BEGIN
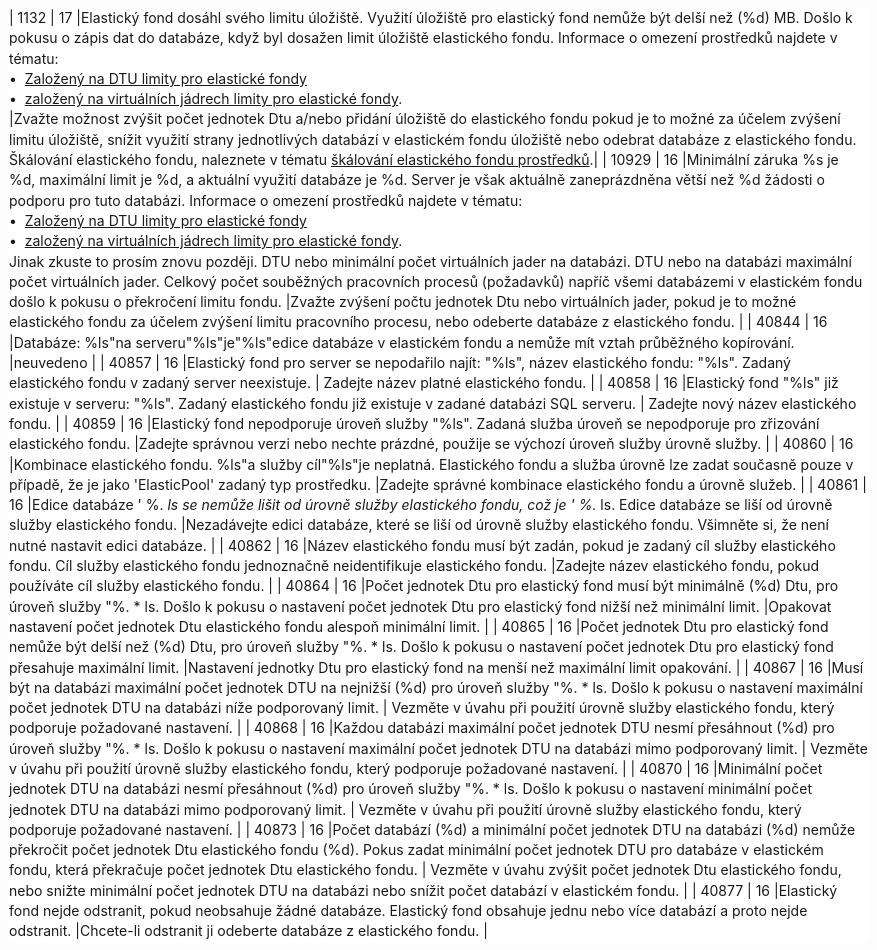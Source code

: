 | 1132 | 17 |Elastický fond dosáhl svého limitu úložiště. Využití úložiště pro elastický fond nemůže být delší než (%d) MB. Došlo k pokusu o zápis dat do databáze, když byl dosažen limit úložiště elastického fondu. Informace o omezení prostředků najdete v tématu: <br/>&bull; &nbsp;[Založený na DTU limity pro elastické fondy](sql-database-dtu-resource-limits-elastic-pools.md)<br/>&bull; &nbsp;[založený na virtuálních jádrech limity pro elastické fondy](sql-database-vcore-resource-limits-elastic-pools.md). <br/> |Zvažte možnost zvýšit počet jednotek Dtu a/nebo přidání úložiště do elastického fondu pokud je to možné za účelem zvýšení limitu úložiště, snížit využití strany jednotlivých databází v elastickém fondu úložiště nebo odebrat databáze z elastického fondu. Škálování elastického fondu, naleznete v tématu [škálování elastického fondu prostředků](sql-database-elastic-pool-scale.md).|
| 10929 | 16 |Minimální záruka %s je %d, maximální limit je %d, a aktuální využití databáze je %d. Server je však aktuálně zaneprázdněna větší než %d žádosti o podporu pro tuto databázi. Informace o omezení prostředků najdete v tématu: <br/>&bull; &nbsp;[Založený na DTU limity pro elastické fondy](sql-database-dtu-resource-limits-elastic-pools.md)<br/>&bull; &nbsp;[založený na virtuálních jádrech limity pro elastické fondy](sql-database-vcore-resource-limits-elastic-pools.md). <br/> Jinak zkuste to prosím znovu později. DTU nebo minimální počet virtuálních jader na databázi. DTU nebo na databázi maximální počet virtuálních jader. Celkový počet souběžných pracovních procesů (požadavků) napříč všemi databázemi v elastickém fondu došlo k pokusu o překročení limitu fondu. |Zvažte zvýšení počtu jednotek Dtu nebo virtuálních jader, pokud je to možné elastického fondu za účelem zvýšení limitu pracovního procesu, nebo odeberte databáze z elastického fondu. |
| 40844 | 16 |Databáze: %ls"na serveru"%ls"je"%ls"edice databáze v elastickém fondu a nemůže mít vztah průběžného kopírování.  |neuvedeno |
| 40857 | 16 |Elastický fond pro server se nepodařilo najít: "%ls", název elastického fondu: "%ls". Zadaný elastického fondu v zadaný server neexistuje. | Zadejte název platné elastického fondu. |
| 40858 | 16 |Elastický fond "%ls" již existuje v serveru: "%ls". Zadaný elastického fondu již existuje v zadané databázi SQL serveru. | Zadejte nový název elastického fondu. |
| 40859 | 16 |Elastický fond nepodporuje úroveň služby "%ls". Zadaná služba úroveň se nepodporuje pro zřizování elastického fondu. |Zadejte správnou verzi nebo nechte prázdné, použije se výchozí úroveň služby úrovně služby. |
| 40860 | 16 |Kombinace elastického fondu. %ls"a služby cíl"%ls"je neplatná. Elastického fondu a služba úrovně lze zadat současně pouze v případě, že je jako 'ElasticPool' zadaný typ prostředku. |Zadejte správné kombinace elastického fondu a úrovně služeb. |
| 40861 | 16 |Edice databáze ' %. *ls se nemůže lišit od úrovně služby elastického fondu, což je ' %.* ls. Edice databáze se liší od úrovně služby elastického fondu. |Nezadávejte edici databáze, které se liší od úrovně služby elastického fondu.  Všimněte si, že není nutné nastavit edici databáze. |
| 40862 | 16 |Název elastického fondu musí být zadán, pokud je zadaný cíl služby elastického fondu. Cíl služby elastického fondu jednoznačně neidentifikuje elastického fondu. |Zadejte název elastického fondu, pokud používáte cíl služby elastického fondu. |
| 40864 | 16 |Počet jednotek Dtu pro elastický fond musí být minimálně (%d) Dtu, pro úroveň služby "%. * ls. Došlo k pokusu o nastavení počet jednotek Dtu pro elastický fond nižší než minimální limit. |Opakovat nastavení počet jednotek Dtu elastického fondu alespoň minimální limit. |
| 40865 | 16 |Počet jednotek Dtu pro elastický fond nemůže být delší než (%d) Dtu, pro úroveň služby "%. * ls. Došlo k pokusu o nastavení počet jednotek Dtu pro elastický fond přesahuje maximální limit. |Nastavení jednotky Dtu pro elastický fond na menší než maximální limit opakování. |
| 40867 | 16 |Musí být na databázi maximální počet jednotek DTU na nejnižší (%d) pro úroveň služby "%. * ls. Došlo k pokusu o nastavení maximální počet jednotek DTU na databázi níže podporovaný limit. | Vezměte v úvahu při použití úrovně služby elastického fondu, který podporuje požadované nastavení. |
| 40868 | 16 |Každou databázi maximální počet jednotek DTU nesmí přesáhnout (%d) pro úroveň služby "%. * ls. Došlo k pokusu o nastavení maximální počet jednotek DTU na databázi mimo podporovaný limit. | Vezměte v úvahu při použití úrovně služby elastického fondu, který podporuje požadované nastavení. |
| 40870 | 16 |Minimální počet jednotek DTU na databázi nesmí přesáhnout (%d) pro úroveň služby "%. * ls. Došlo k pokusu o nastavení minimální počet jednotek DTU na databázi mimo podporovaný limit. | Vezměte v úvahu při použití úrovně služby elastického fondu, který podporuje požadované nastavení. |
| 40873 | 16 |Počet databází (%d) a minimální počet jednotek DTU na databázi (%d) nemůže překročit počet jednotek Dtu elastického fondu (%d). Pokus zadat minimální počet jednotek DTU pro databáze v elastickém fondu, která překračuje počet jednotek Dtu elastického fondu. | Vezměte v úvahu zvýšit počet jednotek Dtu elastického fondu, nebo snižte minimální počet jednotek DTU na databázi nebo snížit počet databází v elastickém fondu. |
| 40877 | 16 |Elastický fond nejde odstranit, pokud neobsahuje žádné databáze. Elastický fond obsahuje jednu nebo více databází a proto nejde odstranit. |Chcete-li odstranit ji odeberte databáze z elastického fondu. |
END
## [Exercise objective]
Lines from the one with "16 |Musí být" through the last line of the listing above: return these exactly, and nothing else.

## [Answer for this exercise]
| 40867 | 16 |Musí být na databázi maximální počet jednotek DTU na nejnižší (%d) pro úroveň služby "%. * ls. Došlo k pokusu o nastavení maximální počet jednotek DTU na databázi níže podporovaný limit. | Vezměte v úvahu při použití úrovně služby elastického fondu, který podporuje požadované nastavení. |
| 40868 | 16 |Každou databázi maximální počet jednotek DTU nesmí přesáhnout (%d) pro úroveň služby "%. * ls. Došlo k pokusu o nastavení maximální počet jednotek DTU na databázi mimo podporovaný limit. | Vezměte v úvahu při použití úrovně služby elastického fondu, který podporuje požadované nastavení. |
| 40870 | 16 |Minimální počet jednotek DTU na databázi nesmí přesáhnout (%d) pro úroveň služby "%. * ls. Došlo k pokusu o nastavení minimální počet jednotek DTU na databázi mimo podporovaný limit. | Vezměte v úvahu při použití úrovně služby elastického fondu, který podporuje požadované nastavení. |
| 40873 | 16 |Počet databází (%d) a minimální počet jednotek DTU na databázi (%d) nemůže překročit počet jednotek Dtu elastického fondu (%d). Pokus zadat minimální počet jednotek DTU pro databáze v elastickém fondu, která překračuje počet jednotek Dtu elastického fondu. | Vezměte v úvahu zvýšit počet jednotek Dtu elastického fondu, nebo snižte minimální počet jednotek DTU na databázi nebo snížit počet databází v elastickém fondu. |
| 40877 | 16 |Elastický fond nejde odstranit, pokud neobsahuje žádné databáze. Elastický fond obsahuje jednu nebo více databází a proto nejde odstranit. |Chcete-li odstranit ji odeberte databáze z elastického fondu. |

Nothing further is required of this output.